» Exercise instructions
Return the records below character for character.

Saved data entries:
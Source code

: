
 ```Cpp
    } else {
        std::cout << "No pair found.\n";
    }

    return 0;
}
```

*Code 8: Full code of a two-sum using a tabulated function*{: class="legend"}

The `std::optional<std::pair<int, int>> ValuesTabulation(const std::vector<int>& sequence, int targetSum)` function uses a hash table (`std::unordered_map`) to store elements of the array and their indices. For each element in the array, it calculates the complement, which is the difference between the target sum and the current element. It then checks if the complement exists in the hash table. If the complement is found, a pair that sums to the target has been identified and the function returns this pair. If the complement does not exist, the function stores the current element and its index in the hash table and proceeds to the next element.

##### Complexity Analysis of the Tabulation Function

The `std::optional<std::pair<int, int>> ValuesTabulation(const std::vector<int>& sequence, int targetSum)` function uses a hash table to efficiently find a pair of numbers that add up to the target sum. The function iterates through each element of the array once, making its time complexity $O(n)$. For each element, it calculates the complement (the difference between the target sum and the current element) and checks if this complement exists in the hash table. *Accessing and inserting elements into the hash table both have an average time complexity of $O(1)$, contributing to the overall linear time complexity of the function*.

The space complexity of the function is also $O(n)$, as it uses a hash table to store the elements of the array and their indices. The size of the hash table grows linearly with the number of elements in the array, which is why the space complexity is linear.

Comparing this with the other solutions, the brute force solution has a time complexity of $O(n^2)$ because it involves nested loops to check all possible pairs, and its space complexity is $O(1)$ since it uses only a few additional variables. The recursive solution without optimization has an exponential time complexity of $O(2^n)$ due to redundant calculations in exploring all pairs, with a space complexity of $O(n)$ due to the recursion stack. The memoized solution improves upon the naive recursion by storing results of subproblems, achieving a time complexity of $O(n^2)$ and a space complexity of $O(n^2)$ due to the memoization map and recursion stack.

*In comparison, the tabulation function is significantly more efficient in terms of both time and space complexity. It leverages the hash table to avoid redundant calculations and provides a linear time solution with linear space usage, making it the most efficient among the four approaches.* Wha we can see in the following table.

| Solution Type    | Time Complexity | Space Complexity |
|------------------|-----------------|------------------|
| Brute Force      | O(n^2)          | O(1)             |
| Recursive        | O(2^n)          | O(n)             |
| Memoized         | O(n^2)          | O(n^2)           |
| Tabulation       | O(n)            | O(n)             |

» Answer to this task
Source code

:
 ```Cpp
    } else {
        std::cout << "No pair found.\n";
    }

    return 0;
}
```

*Code 8: Full code of a two-sum using a tabulated function*{: class="legend"}

The `std::optional<std::pair<int, int>> ValuesTabulation(const std::vector<int>& sequence, int targetSum)` function uses a hash table (`std::unordered_map`) to store elements of the array and their indices. For each element in the array, it calculates the complement, which is the difference between the target sum and the current element. It then checks if the complement exists in the hash table. If the complement is found, a pair that sums to the target has been identified and the function returns this pair. If the complement does not exist, the function stores the current element and its index in the hash table and proceeds to the next element.

##### Complexity Analysis of the Tabulation Function

The `std::optional<std::pair<int, int>> ValuesTabulation(const std::vector<int>& sequence, int targetSum)` function uses a hash table to efficiently find a pair of numbers that add up to the target sum. The function iterates through each element of the array once, making its time complexity $O(n)$. For each element, it calculates the complement (the difference between the target sum and the current element) and checks if this complement exists in the hash table. *Accessing and inserting elements into the hash table both have an average time complexity of $O(1)$, contributing to the overall linear time complexity of the function*.

The space complexity of the function is also $O(n)$, as it uses a hash table to store the elements of the array and their indices. The size of the hash table grows linearly with the number of elements in the array, which is why the space complexity is linear.

Comparing this with the other solutions, the brute force solution has a time complexity of $O(n^2)$ because it involves nested loops to check all possible pairs, and its space complexity is $O(1)$ since it uses only a few additional variables. The recursive solution without optimization has an exponential time complexity of $O(2^n)$ due to redundant calculations in exploring all pairs, with a space complexity of $O(n)$ due to the recursion stack. The memoized solution improves upon the naive recursion by storing results of subproblems, achieving a time complexity of $O(n^2)$ and a space complexity of $O(n^2)$ due to the memoization map and recursion stack.

*In comparison, the tabulation function is significantly more efficient in terms of both time and space complexity. It leverages the hash table to avoid redundant calculations and provides a linear time solution with linear space usage, making it the most efficient among the four approaches.* Wha we can see in the following table.

| Solution Type    | Time Complexity | Space Complexity |
|------------------|-----------------|------------------|
| Brute Force      | O(n^2)          | O(1)             |
| Recursive        | O(2^n)          | O(n)             |
| Memoized         | O(n^2)          | O(n^2)           |
| Tabulation       | O(n)            | O(n)             |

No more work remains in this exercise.